Kevin Hart, Revolutionary

The pint-size comedian constantly -- and hilariously -- subverts the image of black masculinity.

Kevin Hart dives into a California crowd. (Kevin Winter/Getty Images Entertainment)
Kevin Hart dives into a California crowd. (Kevin Winter/Getty Images Entertainment)

More importantly — and, for those who still don’t get Hart’s appeal, pay attention — Hart’s humor is, dare I say it, revolutionary. Not in the traditional sense — his humor is too friendly and apolitical for that — but in the sense that what he’s doing is legitimately subversive. 

Hart is a black man. An American black man from Philadelphia, undoubtedly aware of and influenced by American culture in general and African-American culture in particular. Those who are subject to these influences know that within black culture is a certain hyper-heterosexual ideal that black men are “supposed to” embody. And, when one is supposed to be hyper-hetero, “self-deprecating” and “unfailingly uncool” are two of the traits he’s not supposed to possess. 

He’s not shy about the fact that he does, though, as he revolves entire sets around a few things to which it’s still somewhat taboo for heterosexual black men to publicly admit and/or bring attention: 

1. Being small/physically weak
2. Not being good at fighting/defending yourself
3. Not having much success with women

Basically, not just being a “punk,” but a self-aware punk strangely secure enough in his insecurity to invite others to laugh at him.

There’s no doubt much of Hart’s act is hyperbolic. He is rich, very successful and extremely popular, and I have trouble believing he’s as uncool in real life as the character he portrays both onstage and in shows such as BET’s The Real Husbands of Hollywood. And, if he’s been beaten up as many times as he says he has in his acts, I doubt he’d even be able to stand onstage without a cane. 

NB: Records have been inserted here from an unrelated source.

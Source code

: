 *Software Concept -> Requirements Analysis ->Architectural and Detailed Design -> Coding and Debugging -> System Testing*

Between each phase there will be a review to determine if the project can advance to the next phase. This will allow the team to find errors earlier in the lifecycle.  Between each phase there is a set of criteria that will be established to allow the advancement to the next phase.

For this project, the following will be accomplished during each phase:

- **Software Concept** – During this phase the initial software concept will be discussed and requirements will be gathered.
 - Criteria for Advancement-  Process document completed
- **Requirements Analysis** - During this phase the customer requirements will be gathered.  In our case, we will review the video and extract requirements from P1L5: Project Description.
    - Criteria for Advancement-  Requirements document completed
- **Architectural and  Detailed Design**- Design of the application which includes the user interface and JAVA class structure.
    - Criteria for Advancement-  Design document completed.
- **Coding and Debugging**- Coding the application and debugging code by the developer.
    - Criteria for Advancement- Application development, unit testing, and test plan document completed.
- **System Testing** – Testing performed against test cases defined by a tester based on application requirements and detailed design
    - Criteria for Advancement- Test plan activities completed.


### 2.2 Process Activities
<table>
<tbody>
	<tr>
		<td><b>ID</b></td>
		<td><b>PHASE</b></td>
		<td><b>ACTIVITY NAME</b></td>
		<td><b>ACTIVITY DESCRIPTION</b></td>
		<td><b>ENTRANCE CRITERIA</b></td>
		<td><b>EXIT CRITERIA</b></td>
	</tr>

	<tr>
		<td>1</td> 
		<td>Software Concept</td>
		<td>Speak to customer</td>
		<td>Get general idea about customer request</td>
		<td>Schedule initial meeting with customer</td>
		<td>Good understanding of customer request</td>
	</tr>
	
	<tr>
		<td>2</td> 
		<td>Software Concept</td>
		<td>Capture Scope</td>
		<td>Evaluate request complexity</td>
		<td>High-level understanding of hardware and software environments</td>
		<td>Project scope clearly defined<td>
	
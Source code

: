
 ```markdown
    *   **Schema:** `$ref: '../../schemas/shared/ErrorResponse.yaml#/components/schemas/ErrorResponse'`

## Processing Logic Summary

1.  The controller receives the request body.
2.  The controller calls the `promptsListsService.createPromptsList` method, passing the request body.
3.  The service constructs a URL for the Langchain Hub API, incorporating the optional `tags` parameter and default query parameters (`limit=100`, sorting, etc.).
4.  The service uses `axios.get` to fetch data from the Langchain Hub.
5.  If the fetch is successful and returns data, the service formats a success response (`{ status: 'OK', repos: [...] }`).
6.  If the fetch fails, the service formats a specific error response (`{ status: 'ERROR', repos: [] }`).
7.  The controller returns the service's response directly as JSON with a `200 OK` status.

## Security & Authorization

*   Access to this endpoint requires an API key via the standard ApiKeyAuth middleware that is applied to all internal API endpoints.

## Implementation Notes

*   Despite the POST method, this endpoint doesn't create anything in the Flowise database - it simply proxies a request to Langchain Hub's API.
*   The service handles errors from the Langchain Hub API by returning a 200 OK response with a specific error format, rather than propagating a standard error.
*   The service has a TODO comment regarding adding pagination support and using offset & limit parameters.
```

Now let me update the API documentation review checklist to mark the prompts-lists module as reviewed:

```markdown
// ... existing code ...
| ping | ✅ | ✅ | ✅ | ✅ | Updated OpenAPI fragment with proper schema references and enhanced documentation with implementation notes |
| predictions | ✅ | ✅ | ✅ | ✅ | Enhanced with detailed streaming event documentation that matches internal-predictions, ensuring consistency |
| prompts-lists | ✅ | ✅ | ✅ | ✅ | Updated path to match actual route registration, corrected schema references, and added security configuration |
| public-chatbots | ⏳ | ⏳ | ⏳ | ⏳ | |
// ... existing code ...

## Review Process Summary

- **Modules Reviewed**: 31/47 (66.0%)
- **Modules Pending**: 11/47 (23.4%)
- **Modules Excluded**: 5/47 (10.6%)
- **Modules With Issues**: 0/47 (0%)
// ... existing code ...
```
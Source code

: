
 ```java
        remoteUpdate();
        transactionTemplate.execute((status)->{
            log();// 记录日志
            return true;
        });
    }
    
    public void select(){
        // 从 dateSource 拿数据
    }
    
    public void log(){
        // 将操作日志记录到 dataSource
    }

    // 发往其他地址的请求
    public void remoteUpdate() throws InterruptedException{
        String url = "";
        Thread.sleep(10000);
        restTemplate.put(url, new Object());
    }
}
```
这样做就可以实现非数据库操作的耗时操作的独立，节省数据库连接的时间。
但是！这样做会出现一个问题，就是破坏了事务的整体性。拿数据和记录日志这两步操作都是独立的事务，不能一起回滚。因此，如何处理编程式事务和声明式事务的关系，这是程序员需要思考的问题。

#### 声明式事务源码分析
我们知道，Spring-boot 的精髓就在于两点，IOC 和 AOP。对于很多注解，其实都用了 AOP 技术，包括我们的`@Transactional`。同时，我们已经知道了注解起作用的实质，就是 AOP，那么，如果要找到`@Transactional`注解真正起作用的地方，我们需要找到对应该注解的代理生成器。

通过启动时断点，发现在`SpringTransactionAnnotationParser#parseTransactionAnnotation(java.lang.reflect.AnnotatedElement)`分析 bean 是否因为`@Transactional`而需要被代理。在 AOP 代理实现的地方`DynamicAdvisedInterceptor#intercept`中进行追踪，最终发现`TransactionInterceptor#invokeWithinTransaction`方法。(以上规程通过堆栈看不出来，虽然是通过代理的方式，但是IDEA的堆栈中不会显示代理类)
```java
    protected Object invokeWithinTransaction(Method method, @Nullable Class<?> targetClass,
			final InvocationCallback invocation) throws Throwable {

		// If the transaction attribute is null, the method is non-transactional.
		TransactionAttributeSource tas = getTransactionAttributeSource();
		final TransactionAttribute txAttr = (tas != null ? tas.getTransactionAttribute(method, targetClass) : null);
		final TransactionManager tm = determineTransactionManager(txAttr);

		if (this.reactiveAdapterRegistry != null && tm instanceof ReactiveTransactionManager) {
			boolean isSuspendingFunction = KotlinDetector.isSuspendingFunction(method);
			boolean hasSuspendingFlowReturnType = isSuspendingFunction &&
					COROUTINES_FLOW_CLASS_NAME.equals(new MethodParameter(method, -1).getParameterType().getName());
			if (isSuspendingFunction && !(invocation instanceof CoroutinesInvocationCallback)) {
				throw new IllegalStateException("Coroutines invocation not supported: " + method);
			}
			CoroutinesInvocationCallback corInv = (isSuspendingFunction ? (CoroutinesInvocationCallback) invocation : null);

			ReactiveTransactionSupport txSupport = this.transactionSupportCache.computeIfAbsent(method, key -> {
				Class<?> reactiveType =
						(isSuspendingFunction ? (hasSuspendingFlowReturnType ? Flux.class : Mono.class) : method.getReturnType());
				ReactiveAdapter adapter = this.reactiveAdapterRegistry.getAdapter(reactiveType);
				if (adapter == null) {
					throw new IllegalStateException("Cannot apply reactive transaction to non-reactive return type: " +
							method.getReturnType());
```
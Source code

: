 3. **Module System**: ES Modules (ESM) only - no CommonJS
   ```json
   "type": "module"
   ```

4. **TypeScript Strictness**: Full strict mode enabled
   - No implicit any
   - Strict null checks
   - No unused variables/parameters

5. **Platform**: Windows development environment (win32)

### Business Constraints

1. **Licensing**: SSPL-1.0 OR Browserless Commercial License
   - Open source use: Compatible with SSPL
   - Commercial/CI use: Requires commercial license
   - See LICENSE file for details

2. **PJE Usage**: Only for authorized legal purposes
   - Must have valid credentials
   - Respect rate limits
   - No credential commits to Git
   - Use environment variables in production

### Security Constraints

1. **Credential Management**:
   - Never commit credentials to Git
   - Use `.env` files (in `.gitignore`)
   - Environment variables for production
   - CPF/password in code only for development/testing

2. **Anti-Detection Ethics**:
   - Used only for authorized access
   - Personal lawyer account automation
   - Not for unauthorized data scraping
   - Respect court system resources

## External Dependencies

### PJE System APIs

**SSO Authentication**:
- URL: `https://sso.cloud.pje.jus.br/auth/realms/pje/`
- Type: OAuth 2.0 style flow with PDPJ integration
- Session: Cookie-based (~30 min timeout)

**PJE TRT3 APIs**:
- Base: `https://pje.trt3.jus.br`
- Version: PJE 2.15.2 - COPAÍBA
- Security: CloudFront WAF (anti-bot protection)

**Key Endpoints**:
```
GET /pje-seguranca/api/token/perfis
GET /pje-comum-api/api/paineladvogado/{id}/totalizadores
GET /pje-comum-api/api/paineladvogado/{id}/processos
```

But, although the exaggeration may seem unnecessary (and even dishonest), sometimes you may need to be over the top in order to drive home a point. Hart’s act does this — ultimately satirizing that hyper-hetero, super-cool ideal that all black men are supposed to live up to — and his humor reminds the audience that while stereotypical black men are one way, neither he, nor many who relate to his humor, are that way at all.

Damon Young, contributing editor at, is the co-founder of and co-author of Your Degrees Won’t Keep You Warm at Night: The Very Smart Brothas Guide to Dating, Mating, and Fighting Crime. Follow him on Twitter.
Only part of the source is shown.